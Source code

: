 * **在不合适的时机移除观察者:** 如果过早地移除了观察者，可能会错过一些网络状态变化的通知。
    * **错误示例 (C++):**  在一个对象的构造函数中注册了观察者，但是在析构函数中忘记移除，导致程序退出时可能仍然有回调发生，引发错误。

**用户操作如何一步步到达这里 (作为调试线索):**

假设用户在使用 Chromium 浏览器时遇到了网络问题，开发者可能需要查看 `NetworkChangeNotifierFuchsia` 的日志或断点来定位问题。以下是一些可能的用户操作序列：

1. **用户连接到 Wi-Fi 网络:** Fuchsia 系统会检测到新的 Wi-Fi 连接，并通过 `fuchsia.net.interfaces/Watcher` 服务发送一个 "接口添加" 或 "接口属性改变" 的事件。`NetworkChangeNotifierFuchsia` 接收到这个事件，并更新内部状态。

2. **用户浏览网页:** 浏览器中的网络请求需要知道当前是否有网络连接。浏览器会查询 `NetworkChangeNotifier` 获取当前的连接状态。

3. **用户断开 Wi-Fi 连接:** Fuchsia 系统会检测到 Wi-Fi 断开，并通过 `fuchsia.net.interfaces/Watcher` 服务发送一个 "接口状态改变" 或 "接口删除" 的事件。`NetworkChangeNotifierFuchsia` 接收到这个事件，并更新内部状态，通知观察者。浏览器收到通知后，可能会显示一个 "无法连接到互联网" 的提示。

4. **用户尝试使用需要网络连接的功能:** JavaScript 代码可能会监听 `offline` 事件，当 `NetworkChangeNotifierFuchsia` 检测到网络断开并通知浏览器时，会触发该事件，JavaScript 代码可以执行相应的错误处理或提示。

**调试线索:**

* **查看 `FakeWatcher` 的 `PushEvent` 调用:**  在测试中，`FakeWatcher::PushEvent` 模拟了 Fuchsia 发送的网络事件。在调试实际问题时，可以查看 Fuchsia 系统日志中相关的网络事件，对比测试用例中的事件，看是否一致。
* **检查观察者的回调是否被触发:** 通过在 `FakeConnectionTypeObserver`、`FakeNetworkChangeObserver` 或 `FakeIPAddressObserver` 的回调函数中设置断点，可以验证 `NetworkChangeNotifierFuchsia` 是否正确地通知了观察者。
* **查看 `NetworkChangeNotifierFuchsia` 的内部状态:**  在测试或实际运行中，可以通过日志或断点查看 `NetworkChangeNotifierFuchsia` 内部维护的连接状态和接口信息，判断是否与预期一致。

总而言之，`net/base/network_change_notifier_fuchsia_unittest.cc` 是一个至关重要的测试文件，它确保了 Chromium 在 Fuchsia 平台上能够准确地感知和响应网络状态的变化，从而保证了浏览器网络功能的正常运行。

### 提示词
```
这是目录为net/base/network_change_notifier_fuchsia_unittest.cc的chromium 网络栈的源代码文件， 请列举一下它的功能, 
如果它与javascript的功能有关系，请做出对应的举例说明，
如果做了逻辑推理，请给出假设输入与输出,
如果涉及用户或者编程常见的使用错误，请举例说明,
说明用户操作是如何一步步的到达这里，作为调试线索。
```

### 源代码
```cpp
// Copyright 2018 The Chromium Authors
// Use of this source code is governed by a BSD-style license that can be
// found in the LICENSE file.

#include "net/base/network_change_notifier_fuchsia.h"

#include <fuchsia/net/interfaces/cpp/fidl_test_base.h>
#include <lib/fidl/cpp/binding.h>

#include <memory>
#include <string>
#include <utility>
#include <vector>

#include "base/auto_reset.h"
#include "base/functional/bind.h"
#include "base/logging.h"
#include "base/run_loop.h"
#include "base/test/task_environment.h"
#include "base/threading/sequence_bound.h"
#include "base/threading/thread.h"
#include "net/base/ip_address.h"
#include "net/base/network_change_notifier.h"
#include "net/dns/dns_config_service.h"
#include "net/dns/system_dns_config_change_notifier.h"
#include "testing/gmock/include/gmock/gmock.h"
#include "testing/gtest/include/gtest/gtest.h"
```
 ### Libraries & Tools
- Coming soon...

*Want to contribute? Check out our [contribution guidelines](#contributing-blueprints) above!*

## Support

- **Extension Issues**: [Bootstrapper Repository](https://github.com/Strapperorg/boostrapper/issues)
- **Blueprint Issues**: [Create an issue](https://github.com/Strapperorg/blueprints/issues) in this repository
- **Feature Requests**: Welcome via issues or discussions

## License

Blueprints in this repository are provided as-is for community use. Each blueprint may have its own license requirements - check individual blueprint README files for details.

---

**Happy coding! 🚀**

···

ASSIGNMENT »
Everything from the first line of the records through the line holding "发送的网络事件。在调试实际问题时，可以查看 Fuchsia 系统日志中相关的网络事件，对比测试用例中的事件，看是否一致。" is to be transcribed exactly; leave out all other lines.

REPLY »
Source code

: * **在不合适的时机移除观察者:** 如果过早地移除了观察者，可能会错过一些网络状态变化的通知。
    * **错误示例 (C++):**  在一个对象的构造函数中注册了观察者，但是在析构函数中忘记移除，导致程序退出时可能仍然有回调发生，引发错误。

**用户操作如何一步步到达这里 (作为调试线索):**

假设用户在使用 Chromium 浏览器时遇到了网络问题，开发者可能需要查看 `NetworkChangeNotifierFuchsia` 的日志或断点来定位问题。以下是一些可能的用户操作序列：

1. **用户连接到 Wi-Fi 网络:** Fuchsia 系统会检测到新的 Wi-Fi 连接，并通过 `fuchsia.net.interfaces/Watcher` 服务发送一个 "接口添加" 或 "接口属性改变" 的事件。`NetworkChangeNotifierFuchsia` 接收到这个事件，并更新内部状态。

2. **用户浏览网页:** 浏览器中的网络请求需要知道当前是否有网络连接。浏览器会查询 `NetworkChangeNotifier` 获取当前的连接状态。

3. **用户断开 Wi-Fi 连接:** Fuchsia 系统会检测到 Wi-Fi 断开，并通过 `fuchsia.net.interfaces/Watcher` 服务发送一个 "接口状态改变" 或 "接口删除" 的事件。`NetworkChangeNotifierFuchsia` 接收到这个事件，并更新内部状态，通知观察者。浏览器收到通知后，可能会显示一个 "无法连接到互联网" 的提示。

4. **用户尝试使用需要网络连接的功能:** JavaScript 代码可能会监听 `offline` 事件，当 `NetworkChangeNotifierFuchsia` 检测到网络断开并通知浏览器时，会触发该事件，JavaScript 代码可以执行相应的错误处理或提示。

**调试线索:**

* **查看 `FakeWatcher` 的 `PushEvent` 调用:**  在测试中，`FakeWatcher::PushEvent` 模拟了 Fuchsia 发送的网络事件。在调试实际问题时，可以查看 Fuchsia 系统日志中相关的网络事件，对比测试用例中的事件，看是否一致。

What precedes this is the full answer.